Top of MATERIAL SHOWN

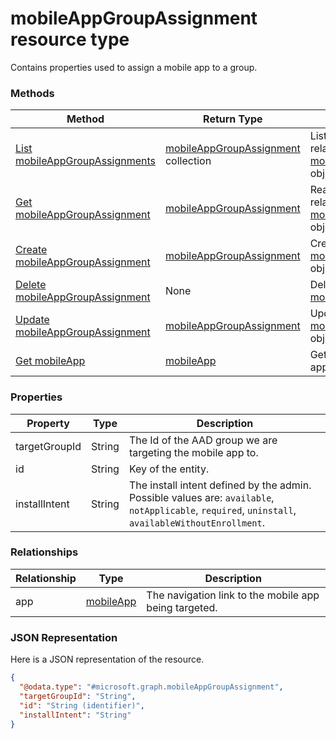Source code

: ﻿# mobileAppGroupAssignment resource type

Contains properties used to assign a mobile app to a group.
### Methods
|Method|Return Type|Description|
|---|---|---|
|[List mobileAppGroupAssignments](../api/intune_apps_mobileappgroupassignment_list.md)|[mobileAppGroupAssignment](../resources/intune_apps_mobileappgroupassignment.md) collection|List properties and relationships of the [mobileAppGroupAssignment](../resources/intune_apps_mobileappgroupassignment.md) objects.|
|[Get mobileAppGroupAssignment](../api/intune_apps_mobileappgroupassignment_get.md)|[mobileAppGroupAssignment](../resources/intune_apps_mobileappgroupassignment.md)|Read properties and relationships of the [mobileAppGroupAssignment](../resources/intune_apps_mobileappgroupassignment.md) object.|
|[Create mobileAppGroupAssignment](../api/intune_apps_mobileappgroupassignment_create.md)|[mobileAppGroupAssignment](../resources/intune_apps_mobileappgroupassignment.md)|Create a new [mobileAppGroupAssignment](../resources/intune_apps_mobileappgroupassignment.md) object.|
|[Delete mobileAppGroupAssignment](../api/intune_apps_mobileappgroupassignment_delete.md)|None|Deletes a [mobileAppGroupAssignment](../resources/intune_apps_mobileappgroupassignment.md).|
|[Update mobileAppGroupAssignment](../api/intune_apps_mobileappgroupassignment_update.md)|[mobileAppGroupAssignment](../resources/intune_apps_mobileappgroupassignment.md)|Update the properties of a [mobileAppGroupAssignment](../resources/intune_apps_mobileappgroupassignment.md) object.|
|[Get mobileApp](../api/intune_apps_mobileappgroupassignment_get_mobileapp.md)|[mobileApp](../resources/intune_apps_mobileapp.md)|Get the [mobileApp](../resources/intune_apps_mobileapp.md) from the app navigation property.|

### Properties
|Property|Type|Description|
|---|---|---|
|targetGroupId|String|The Id of the AAD group we are targeting the mobile app to.|
|id|String|Key of the entity.|
|installIntent|String|The install intent defined by the admin. Possible values are: `available`, `notApplicable`, `required`, `uninstall`, `availableWithoutEnrollment`.|

### Relationships
|Relationship|Type|Description|
|---|---|---|
|app|[mobileApp](../resources/intune_apps_mobileapp.md)|The navigation link to the mobile app being targeted.|

### JSON Representation
Here is a JSON representation of the resource.
<!-- {
  "blockType": "resource",
  "keyProperty": "id",
  "@odata.type": "microsoft.graph.mobileAppGroupAssignment"
}
-->
```json
{
  "@odata.type": "#microsoft.graph.mobileAppGroupAssignment",
  "targetGroupId": "String",
  "id": "String (identifier)",
  "installIntent": "String"
}
```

Bottom of MATERIAL SHOWN

TASK DETAILS
Go through the entries above, and wherever a line holds the word "String", copy that line.

OUTPUT FOR THIS EXERCISE
|targetGroupId|String|The Id of the AAD group we are targeting the mobile app to.|
|id|String|Key of the entity.|
|installIntent|String|The install intent defined by the admin. Possible values are: `available`, `notApplicable`, `required`, `uninstall`, `availableWithoutEnrollment`.|
  "targetGroupId": "String",
  "id": "String (identifier)",
  "installIntent": "String"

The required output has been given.